Wormy, of course, is my fave. Great art, and a very nice set of jokes, stretched out into an attempt at telling a story. It never actually gelled into a real plot. It was just a bunch of plot-lets trying to be coherent, and failing.
Still, that one splash scene where the wizard riding the shadowcat burst through the shell of reality and entered the meld between the bubble-universes – whoa! That was a scene for the ages!
“Haroog, Floyd, bring me a beer!”
Nodwick was also a lot of fun. I could die happy if I ever came up with a character name as clever as “Piffany.” She was the very embodiment of “Lawful Annoying.” The fact that she was completely blind to the shenanigans of Yeagar and Artax makes her seem a little hypocritical. But, ya know, What The Krutz.

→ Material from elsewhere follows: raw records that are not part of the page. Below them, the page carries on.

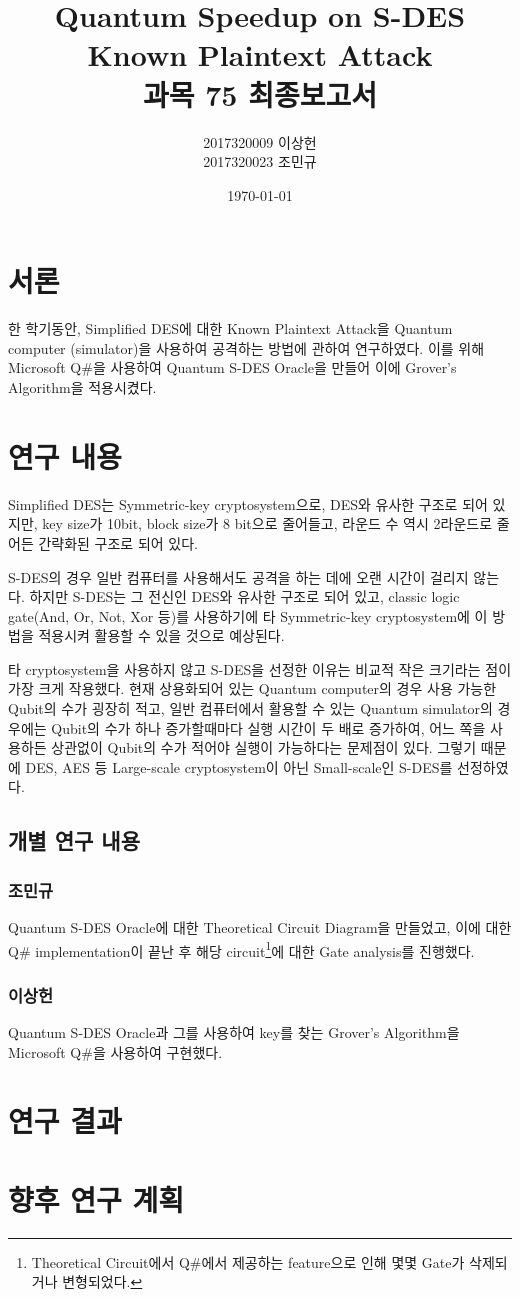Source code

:\documentclass{article}
\title{Quantum Speedup on S-DES Known Plaintext Attack\\\large 과목 75 최종보고서}
\author{2017320009 이상헌\\2017320023 조민규}
\date{\today}
\theoremstyle{break}
\begin{document}
	\maketitle
	
	\section{서론}
	
	한 학기동안, Simplified DES에 대한 Known Plaintext Attack을 Quantum computer (simulator)을 사용하여 공격하는 방법에 관하여 연구하였다. 이를 위해 Microsoft Q\#을 사용하여 Quantum S-DES Oracle을 만들어 이에 Grover’s Algorithm을 적용시켰다.
	
	\section{연구 내용}
	
	Simplified DES는 Symmetric-key cryptosystem으로, DES와 유사한 구조로 되어 있지만, key size가 10bit, block size가 8 bit으로 줄어들고, 라운드 수 역시 2라운드로 줄어든 간략화된 구조로 되어 있다.
	
	S-DES의 경우 일반 컴퓨터를 사용해서도 공격을 하는 데에 오랜 시간이 걸리지 않는다. 하지만 S-DES는 그 전신인 DES와 유사한 구조로 되어 있고, classic logic gate(And, Or, Not, Xor 등)를 사용하기에 타 Symmetric-key cryptosystem에 이 방법을 적용시켜 활용할 수 있을 것으로 예상된다.
	
	타 cryptosystem을 사용하지 않고 S-DES을 선정한 이유는 비교적 작은 크기라는 점이 가장 크게 작용했다. 현재 상용화되어 있는 Quantum computer의 경우 사용 가능한 Qubit의 수가 굉장히 적고, 일반 컴퓨터에서 활용할 수 있는 Quantum simulator의 경우에는 Qubit의 수가 하나 증가할때마다 실행 시간이 두 배로 증가하여, 어느 쪽을 사용하든 상관없이 Qubit의 수가 적어야 실행이 가능하다는 문제점이 있다. 그렇기 때문에 DES, AES 등 Large-scale cryptosystem이 아닌 Small-scale인 S-DES를 선정하였다.
	
	\subsection{개별 연구 내용}
	
	\subsubsection{조민규}
	
	Quantum S-DES Oracle에 대한 Theoretical Circuit Diagram을 만들었고, 이에 대한 Q\# implementation이 끝난 후 해당 circuit\footnote{Theoretical Circuit에서 Q\#에서 제공하는 feature으로 인해 몇몇 Gate가 삭제되거나 변형되었다.}에 대한 Gate analysis를 진행했다.
	
	\subsubsection{이상헌}
	
	Quantum S-DES Oracle과 그를 사용하여 key를 찾는 Grover's Algorithm을 Microsoft Q\#을 사용하여 구현했다.
	
	\section{연구 결과}
	
	
	
	\section{향후 연구 계획}
	
\end{document}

Just to blow my own horn, I had a single-frame cartoon published in Dragon Magazine. It’s “The Charisma Role,” where the guy is thinking about movie stars – Donald Sutherland, Robert Redford, Peter O’Toole – and the dice are thinking, “Ernest Borgnine.”
(Yes, I know, Ernest Borgnine had tons of real charisma. In D&D, it’s a substitute for physical beauty, and that, the poor bloke had none whatever.)
(And, yes, I know, I’m not quoting the cartoon caption accurately. I don’t have a copy to hand, and it’s been a long time. Sheesh.)